Similarly, much is still up in the air at UF. However for the University of Findlay, when students will need to transition to remote learning this semester is the main question. While the university is planning for students to stay home and complete classes online for the remainder of the semester after they leave for Thanksgiving break, the ability to continue face to face instruction until then depends heavily on whether students adhere to guidelines and take appropriate precautions to keep one another safe. While instructors have made plans for the possibility of remote learning, both instructor Marsh, and equestrian student Howe, express hopes that UF can remain in-person until Thanksgiving.
“We certainly hope that all UF students and the community as a whole adhere to the safety guidelines and put their best effort into containing COVID on our campus so that we do not have to go remote prior to Thanksgiving as we have planned,” Marsh said.
“I am hoping that we won’t have to go online before that scheduled time or stay online through the rest of the semester,” Howe said. “I have no worries that the professors will be committed to the best education that we can possibly receive.”
However, similar to Waite, Howe views the in-person experience as irreplaceable.
“There is simply no way to receive the same level of hands-on education as in the barns themselves,” Howe said.
Whether or not University of Findlay students will be able to cooperate to successfully contain COVID has yet to be seen.

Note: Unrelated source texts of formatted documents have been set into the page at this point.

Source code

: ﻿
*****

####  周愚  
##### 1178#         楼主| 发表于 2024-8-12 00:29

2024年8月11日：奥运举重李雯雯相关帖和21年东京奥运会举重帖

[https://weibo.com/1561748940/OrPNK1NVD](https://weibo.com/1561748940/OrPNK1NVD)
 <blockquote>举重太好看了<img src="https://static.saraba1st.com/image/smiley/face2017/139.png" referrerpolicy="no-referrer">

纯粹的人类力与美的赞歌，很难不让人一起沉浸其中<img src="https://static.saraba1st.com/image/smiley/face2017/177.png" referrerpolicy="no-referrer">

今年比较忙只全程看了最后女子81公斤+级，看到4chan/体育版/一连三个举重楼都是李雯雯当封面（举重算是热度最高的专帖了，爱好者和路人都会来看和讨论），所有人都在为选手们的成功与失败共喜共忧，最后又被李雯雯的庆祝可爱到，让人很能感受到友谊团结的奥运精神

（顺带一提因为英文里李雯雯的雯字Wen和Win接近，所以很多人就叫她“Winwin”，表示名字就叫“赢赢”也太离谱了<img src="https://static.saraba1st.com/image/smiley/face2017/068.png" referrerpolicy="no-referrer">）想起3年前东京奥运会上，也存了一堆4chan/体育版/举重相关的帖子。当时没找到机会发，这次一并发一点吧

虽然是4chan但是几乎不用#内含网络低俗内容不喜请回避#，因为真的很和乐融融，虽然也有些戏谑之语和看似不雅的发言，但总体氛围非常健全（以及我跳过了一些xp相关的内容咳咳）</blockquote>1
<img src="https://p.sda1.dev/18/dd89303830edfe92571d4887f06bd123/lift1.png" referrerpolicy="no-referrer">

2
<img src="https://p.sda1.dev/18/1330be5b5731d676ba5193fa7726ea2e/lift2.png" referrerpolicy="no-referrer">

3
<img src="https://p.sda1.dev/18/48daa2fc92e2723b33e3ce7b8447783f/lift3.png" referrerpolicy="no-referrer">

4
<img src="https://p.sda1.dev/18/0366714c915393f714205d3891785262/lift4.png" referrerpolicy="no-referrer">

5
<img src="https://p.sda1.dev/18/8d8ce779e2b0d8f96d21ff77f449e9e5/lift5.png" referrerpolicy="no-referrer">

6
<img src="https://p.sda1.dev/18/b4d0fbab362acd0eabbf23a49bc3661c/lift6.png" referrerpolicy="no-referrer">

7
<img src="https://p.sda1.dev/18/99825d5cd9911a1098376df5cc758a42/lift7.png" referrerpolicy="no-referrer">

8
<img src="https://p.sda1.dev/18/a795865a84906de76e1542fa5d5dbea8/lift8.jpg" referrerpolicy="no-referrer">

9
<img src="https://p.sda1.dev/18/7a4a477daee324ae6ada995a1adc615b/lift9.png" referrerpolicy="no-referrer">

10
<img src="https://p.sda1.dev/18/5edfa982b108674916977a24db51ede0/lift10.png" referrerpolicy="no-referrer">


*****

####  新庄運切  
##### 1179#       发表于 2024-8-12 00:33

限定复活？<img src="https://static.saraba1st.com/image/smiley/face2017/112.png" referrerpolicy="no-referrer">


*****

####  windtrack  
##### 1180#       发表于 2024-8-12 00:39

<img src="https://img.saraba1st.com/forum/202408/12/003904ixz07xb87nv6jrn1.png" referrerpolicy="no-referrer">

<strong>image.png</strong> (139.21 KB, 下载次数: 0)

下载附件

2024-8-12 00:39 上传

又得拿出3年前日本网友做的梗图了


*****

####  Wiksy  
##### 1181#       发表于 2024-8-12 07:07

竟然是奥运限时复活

There is no clear end date to this pandemic, thus, no clear indication of when schools can return to their normal methods of teaching. The question of “when” is plaguing all of the campuses across the nation in different ways. The way that universities are responding to COVID-19 now will likely determine when things “return to normal” (if ever), but there’s no obvious answer to which schools are doing it “right”.
Howe is impressed with the faculty response to COVID-19.
“I am so thankful for how UF has handled every part of this new situation,” Howe wrote. “UF has proven that they will do everything that they can to have students on campus.”